§ **Task item**
A single number is required: the count of lines in the entries below that include the word "evidence".

§ **Saved entries**
____
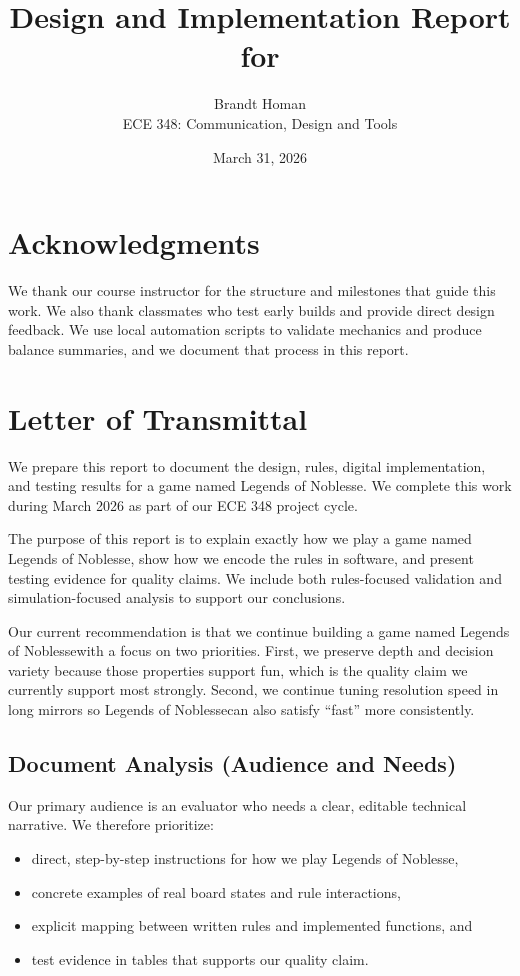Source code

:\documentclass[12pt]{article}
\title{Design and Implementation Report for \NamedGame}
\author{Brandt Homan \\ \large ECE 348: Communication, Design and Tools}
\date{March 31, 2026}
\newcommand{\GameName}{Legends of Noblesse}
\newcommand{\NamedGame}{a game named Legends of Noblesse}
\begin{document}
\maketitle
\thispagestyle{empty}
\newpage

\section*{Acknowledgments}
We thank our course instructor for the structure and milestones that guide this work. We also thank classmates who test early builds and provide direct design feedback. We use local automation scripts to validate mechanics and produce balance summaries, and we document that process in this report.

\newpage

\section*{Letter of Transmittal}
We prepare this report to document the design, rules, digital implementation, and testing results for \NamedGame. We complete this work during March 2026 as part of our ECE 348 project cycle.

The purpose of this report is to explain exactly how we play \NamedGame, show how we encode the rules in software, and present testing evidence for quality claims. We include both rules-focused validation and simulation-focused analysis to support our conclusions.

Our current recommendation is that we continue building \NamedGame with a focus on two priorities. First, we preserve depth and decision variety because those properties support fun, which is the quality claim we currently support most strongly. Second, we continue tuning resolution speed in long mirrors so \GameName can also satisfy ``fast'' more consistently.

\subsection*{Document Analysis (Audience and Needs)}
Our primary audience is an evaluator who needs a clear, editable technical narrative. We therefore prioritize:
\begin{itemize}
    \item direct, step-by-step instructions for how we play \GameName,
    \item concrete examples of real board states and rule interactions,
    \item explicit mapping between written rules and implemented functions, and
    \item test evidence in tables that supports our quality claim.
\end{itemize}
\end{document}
____
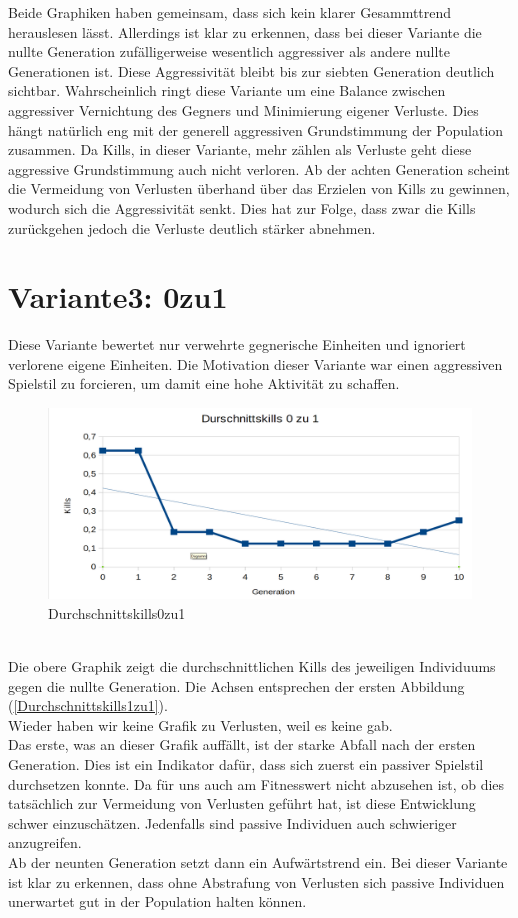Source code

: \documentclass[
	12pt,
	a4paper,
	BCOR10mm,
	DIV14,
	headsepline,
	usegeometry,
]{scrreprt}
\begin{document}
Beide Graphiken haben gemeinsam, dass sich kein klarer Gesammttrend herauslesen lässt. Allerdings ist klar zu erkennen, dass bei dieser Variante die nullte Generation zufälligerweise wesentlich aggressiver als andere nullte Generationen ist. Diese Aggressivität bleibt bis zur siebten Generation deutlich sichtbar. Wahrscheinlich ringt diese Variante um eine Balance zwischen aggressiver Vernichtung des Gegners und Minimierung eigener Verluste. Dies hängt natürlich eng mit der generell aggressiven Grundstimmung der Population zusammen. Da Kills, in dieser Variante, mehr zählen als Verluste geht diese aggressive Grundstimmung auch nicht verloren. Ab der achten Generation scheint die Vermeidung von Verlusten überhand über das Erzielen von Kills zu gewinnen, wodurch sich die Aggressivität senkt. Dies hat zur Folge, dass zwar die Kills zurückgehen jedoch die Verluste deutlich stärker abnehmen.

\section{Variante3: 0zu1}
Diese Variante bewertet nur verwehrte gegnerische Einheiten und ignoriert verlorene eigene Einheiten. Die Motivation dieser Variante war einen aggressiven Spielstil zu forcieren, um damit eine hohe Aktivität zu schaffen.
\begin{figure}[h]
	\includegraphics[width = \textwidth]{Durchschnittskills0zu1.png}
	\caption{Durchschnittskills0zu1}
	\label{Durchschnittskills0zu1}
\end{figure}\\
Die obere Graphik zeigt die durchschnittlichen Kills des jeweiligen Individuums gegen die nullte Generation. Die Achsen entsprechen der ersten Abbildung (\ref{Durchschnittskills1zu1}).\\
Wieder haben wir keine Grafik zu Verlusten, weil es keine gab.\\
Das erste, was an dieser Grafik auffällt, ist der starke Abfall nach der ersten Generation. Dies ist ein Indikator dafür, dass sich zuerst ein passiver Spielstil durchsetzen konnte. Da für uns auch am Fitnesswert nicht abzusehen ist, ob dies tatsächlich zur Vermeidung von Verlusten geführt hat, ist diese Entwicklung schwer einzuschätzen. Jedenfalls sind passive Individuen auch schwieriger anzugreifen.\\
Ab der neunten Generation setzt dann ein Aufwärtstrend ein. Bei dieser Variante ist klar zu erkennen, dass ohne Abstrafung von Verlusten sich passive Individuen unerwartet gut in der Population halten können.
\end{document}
____
§ **Response to this exercise**
2